Exercise directions
From the entries below, list each line with "ghpvc".

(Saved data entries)
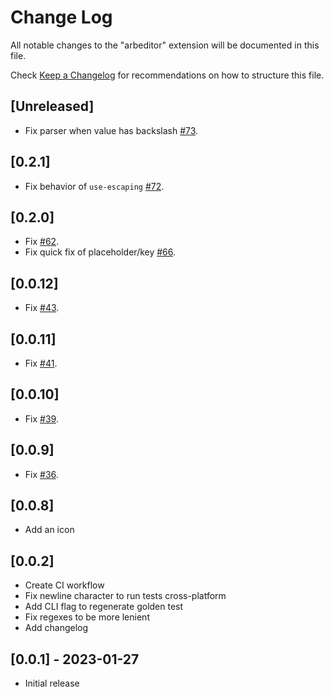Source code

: # Change Log

All notable changes to the "arbeditor" extension will be documented in this file.

Check [Keep a Changelog](http://keepachangelog.com/) for recommendations on how to structure this file.

## [Unreleased]

- Fix parser when value has backslash [#73](https://github.com/google/arb-editor/issues/73).

## [0.2.1]

- Fix behavior of `use-escaping` [#72](https://github.com/google/arb-editor/issues/72).

## [0.2.0] 

- Fix [#62](https://github.com/google/arb-editor/issues/62).
- Fix quick fix of placeholder/key [#66](https://github.com/google/arb-editor/issues/66).

## [0.0.12] 

- Fix [#43](https://github.com/google/arb-editor/issues/43).

## [0.0.11] 

- Fix [#41](https://github.com/google/arb-editor/issues/41).

## [0.0.10] 

- Fix [#39](https://github.com/google/arb-editor/issues/39).

## [0.0.9] 

- Fix [#36](https://github.com/google/arb-editor/issues/36).

## [0.0.8] 

- Add an icon

## [0.0.2] 

- Create CI workflow
- Fix newline character to run tests cross-platform
- Add CLI flag to regenerate golden test
- Fix regexes to be more lenient
- Add changelog

## [0.0.1] - 2023-01-27

- Initial release
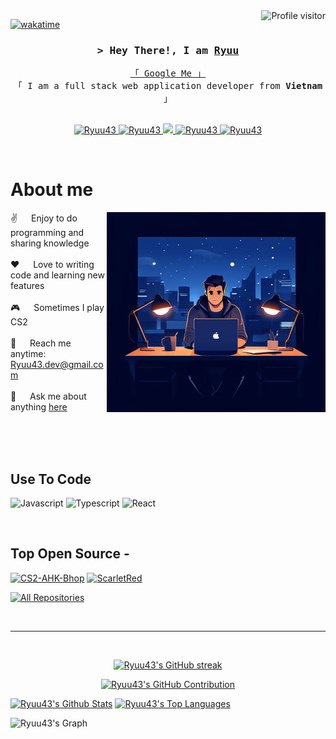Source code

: <a href="https://komarev.com/ghpvc/?username=Ryuu43">
  <img align="right" src="https://komarev.com/ghpvc/?username=Ryuu43&label=Visitors&color=0e75b6&style=flat" alt="Profile visitor" />
</a>


[![wakatime](https://wakatime.com/badge/user/018ee127-416c-439e-9869-2cdef9106d47.svg)](https://wakatime.com/@Ryuu43)

<!-- Intro  -->
<h3 align="center">
        <samp>&gt; Hey There!, I am
                <b><a target="_blank" href="https://Ryuu43.com">Ryuu</a></b>
        </samp>
</h3>


<p align="center"> 
  <samp>
    <a href="https://www.google.com/search?q=Ryuu43">「 Google Me 」</a>
    <br>
    「 I am a full stack web application developer from <b>Vietnam</b> 」
    <br>
    <br>
  </samp>
</p>

<p align="center">
 <a href="https://Ryuu43.com" target="blank">
  <img src="https://img.shields.io/badge/Website-DC143C?style=for-the-badge&logo=medium&logoColor=white" alt="Ryuu43" />
 </a>
 <a href="https://linkedin.com/in/al-siam" target="_blank">
  <img src="https://img.shields.io/badge/LinkedIn-0077B5?style=for-the-badge&logo=linkedin&logoColor=white" alt="Ryuu43"/>
 </a>
 <!-- <a href="https://dev.to/Ryuu43" target="_blank">
  <img src="https://img.shields.io/badge/dev.to-0A0A0A?style=for-the-badge&logo=dev.to&logoColor=white" alt="Ryuu43" />
 </a> -->
 <a href="https://twitter.com/Ryuu43Dev" target="_blank">
  <img src="https://img.shields.io/badge/Twitter-1DA1F2?style=for-the-badge&logo=twitter&logoColor=white" />
 </a>
 <a href="https://instagram.com/Ryuu43.dev" target="_blank">
  <img src="https://img.shields.io/badge/Instagram-fe4164?style=for-the-badge&logo=instagram&logoColor=white" alt="Ryuu43" />
 </a> 
 <a href="https://facebook.com/Ryuu43.dev" target="_blank">
  <img src="https://img.shields.io/badge/Facebook-20BEFF?&style=for-the-badge&logo=facebook&logoColor=white" alt="Ryuu43"  />
  </a> 
</p>
<br />

<!-- About Section -->
 # About me
 
<p>
 <img align="right" width="350" src="/assets/coder.jpeg" alt="Me irl" />
  
 ✌️ &emsp; Enjoy to do programming and sharing knowledge <br/><br/>
 ❤️ &emsp; Love to writing code and learning new features<br/><br/>
 🎮 &emsp; Sometimes I play CS2<br/><br/>
 📧 &emsp; Reach me anytime: Ryuu43.dev@gmail.com<br/><br/>
 💬 &emsp; Ask me about anything [here](https://github.com/Ryuu43/Ryuu43/issues)

</p>

<br/>
<br/>
<br/>

## Use To Code

![Javascript](https://img.shields.io/badge/Javascript-F0DB4F?style=for-the-badge&labelColor=black&logo=javascript&logoColor=F0DB4F)
![Typescript](https://img.shields.io/badge/Typescript-007acc?style=for-the-badge&labelColor=black&logo=typescript&logoColor=007acc)
![React](https://img.shields.io/badge/-React-61DBFB?style=for-the-badge&labelColor=black&logo=react&logoColor=61DBFB)

<br/>

## Top Open Source -
[![CS2-AHK-Bhop](https://github-readme-stats.vercel.app/api/pin/?username=Ryuu43&repo=CS2-AHK-Bhop&border_color=7F3FBF&bg_color=0D1117&title_color=C9D1D9&text_color=8B949E&icon_color=7F3FBF)](https://github.com/Ryuu43/CS2-AHK-Bhop)
[![ScarletRed](https://github-readme-stats.vercel.app/api/pin/?username=Ryuu43&repo=ScarletRed&border_color=7F3FBF&bg_color=0D1117&title_color=C9D1D9&text_color=8B949E&icon_color=7F3FBF)](https://github.com/Ryuu43/ScarletRed)

<p align="left">
  <a href="https://github.com/Ryuu43?tab=repositories" target="_blank"><img alt="All Repositories" title="All Repositories" src="https://img.shields.io/badge/-All%20Repos-2962FF?style=for-the-badge&logo=koding&logoColor=white"/></a>
</p>

<br/>
<hr/>
<br/>

<p align="center">
  <a href="https://github.com/Ryuu43">
    <img src="https://github-readme-streak-stats.herokuapp.com/?user=Ryuu43&theme=radical&border=7F3FBF&background=0D1117" alt="Ryuu43's GitHub streak"/>
  </a>
</p>

<p align="center">
  <a href="https://github.com/Ryuu43">
    <img src="https://github-profile-summary-cards.vercel.app/api/cards/profile-details?username=Ryuu43&theme=radical" alt="Ryuu43's GitHub Contribution"/>
  </a>
</p>

<a> 
    <a href="https://github.com/Ryuu43"><img alt="Ryuu43's Github Stats" src="https://denvercoder1-github-readme-stats.vercel.app/api?username=Ryuu43&show_icons=true&count_private=true&theme=react&border_color=7F3FBF&bg_color=0D1117&title_color=F85D7F&icon_color=F8D866" height="192px" width="49.5%"/></a>
  <a href="https://github.com/Ryuu43"><img alt="Ryuu43's Top Languages" src="https://denvercoder1-github-readme-stats.vercel.app/api/top-langs/?username=Ryuu43&langs_count=8&layout=compact&theme=react&border_color=7F3FBF&bg_color=0D1117&title_color=F85D7F&icon_color=F8D866" height="192px" width="49.5%"/></a>
  <br/>
</a>


![Ryuu43's Graph](https://github-readme-activity-graph.vercel.app/graph?username=Ryuu43&custom_title=Ryuu43's%20GitHub%20Activity%20Graph&bg_color=0D1117&color=7F3FBF&line=7F3FBF&point=7F3FBF&area_color=FFFFFF&title_color=FFFFFF&area=true)
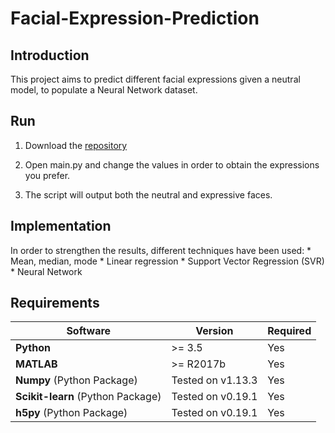 # Facial-Expression-Prediction

## Introduction
This project aims to predict different facial expressions given a neutral model, to populate a Neural Network dataset.

## Run
1. Download the [repository](https://github.com/fralomba/Facial-Expression-Prediction.git)

2. Open main.py and change the values in order to obtain the expressions you prefer.

3. The script will output both the neutral and expressive faces.

## Implementation
In order to strengthen the results, different techniques have been used:
	* Mean, median, mode
	* Linear regression
	* Support Vector Regression (SVR)
	* Neural Network

## Requirements
| Software                                                 | Version         | Required |
| ---------------------------------------------------------|-----------------| ---------|
| **Python**                                               |     >= 3.5      |    Yes   |
| **MATLAB**                                               |    >= R2017b    |    Yes   |
| **Numpy** (Python Package)                               |Tested on v1.13.3|    Yes   |
| **Scikit-learn** (Python Package)                        |Tested on v0.19.1|    Yes   |
| **h5py** (Python Package)                        		   |Tested on v0.19.1|    Yes   |
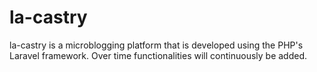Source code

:# la-castry
la-castry is a microblogging platform that is developed using the PHP's Laravel framework. Over time functionalities will continuously be added.
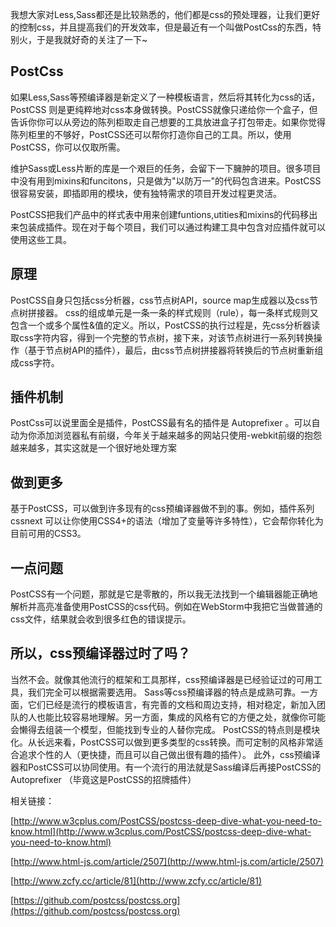 我想大家对Less,Sass都还是比较熟悉的，他们都是css的预处理器，让我们更好的控制css，并且提高我们的开发效率，但是最近有一个叫做PostCss的东西，特别火，于是我就好奇的关注了一下~
## PostCss ##
如果Less,Sass等预编译器是新定义了一种模板语言，然后将其转化为css的话， PostCSS 则是更纯粹地对css本身做转换。PostCSS就像只递给你一个盒子，但告诉你你可以从旁边的陈列柜取走自己想要的工具放进盒子打包带走。如果你觉得陈列柜里的不够好，PostCSS还可以帮你打造你自己的工具。所以，使用PostCSS，你可以仅取所需。

维护Sass或Less片断的库是一个艰巨的任务，会留下一下臃肿的项目。很多项目中没有用到mixins和funcitons，只是做为"以防万一"的代码包含进来。PostCSS很容易安装，即插即用的模块，使有独特需求的项目开发过程更灵活。

PostCSS把我们产品中的样式表中用来创建funtions,utities和mixins的代码移出来包装成插件。现在对于每个项目，我们可以通过构建工具中包含对应插件就可以使用这些工具。

## 原理 ##
PostCSS自身只包括css分析器，css节点树API，source map生成器以及css节点树拼接器。
css的组成单元是一条一条的样式规则（rule），每一条样式规则又包含一个或多个属性&值的定义。所以，PostCSS的执行过程是，先css分析器读取css字符内容，得到一个完整的节点树，接下来，对该节点树进行一系列转换操作（基于节点树API的插件），最后，由css节点树拼接器将转换后的节点树重新组成css字符。
## 插件机制 ##
PostCss可以说里面全是插件，PostCSS最有名的插件是 Autoprefixer 。可以自动为你添加浏览器私有前缀，今年关于越来越多的网站只使用-webkit前缀的抱怨越来越多，其实这就是一个很好地处理方案
## 做到更多 ##
基于PostCSS，可以做到许多现有的css预编译器做不到的事。例如，插件系列 cssnext 可以让你使用CSS4+的语法（增加了变量等许多特性），它会帮你转化为目前可用的CSS3。
## 一点问题 ##
PostCSS有一个问题，那就是它是零散的，所以我无法找到一个编辑器能正确地解析并高亮准备使用PostCSS的css代码。例如在WebStorm中我把它当做普通的css文件，结果就会收到很多红色的错误提示。
## 所以，css预编译器过时了吗？ ##
当然不会。就像其他流行的框架和工具那样，css预编译器是已经验证过的可用工具，我们完全可以根据需要选用。
Sass等css预编译器的特点是成熟可靠。一方面，它们已经是流行的模板语言，有完善的文档和周边支持，相对稳定，新加入团队的人也能比较容易地理解。另一方面，集成的风格有它的方便之处，就像你可能会懒得去组装一个模型，但能找到专业的人替你完成。
PostCSS的特点则是模块化。从长远来看，PostCSS可以做到更多类型的css转换。而可定制的风格非常适合追求个性的人（更快捷，而且可以自己做出很有趣的插件）。
此外，css预编译器和PostCSS可以协同使用。有一个流行的用法就是Sass编译后再接PostCSS的 Autoprefixer （毕竟这是PostCSS的招牌插件）


相关链接：

[http://www.w3cplus.com/PostCSS/postcss-deep-dive-what-you-need-to-know.html](http://www.w3cplus.com/PostCSS/postcss-deep-dive-what-you-need-to-know.html)

[http://www.html-js.com/article/2507](http://www.html-js.com/article/2507)

[http://www.zcfy.cc/article/81](http://www.zcfy.cc/article/81)

[https://github.com/postcss/postcss.org](https://github.com/postcss/postcss.org)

Completed exercise
: <a href="https://komarev.com/ghpvc/?username=Ryuu43">
  <img align="right" src="https://komarev.com/ghpvc/?username=Ryuu43&label=Visitors&color=0e75b6&style=flat" alt="Profile visitor" />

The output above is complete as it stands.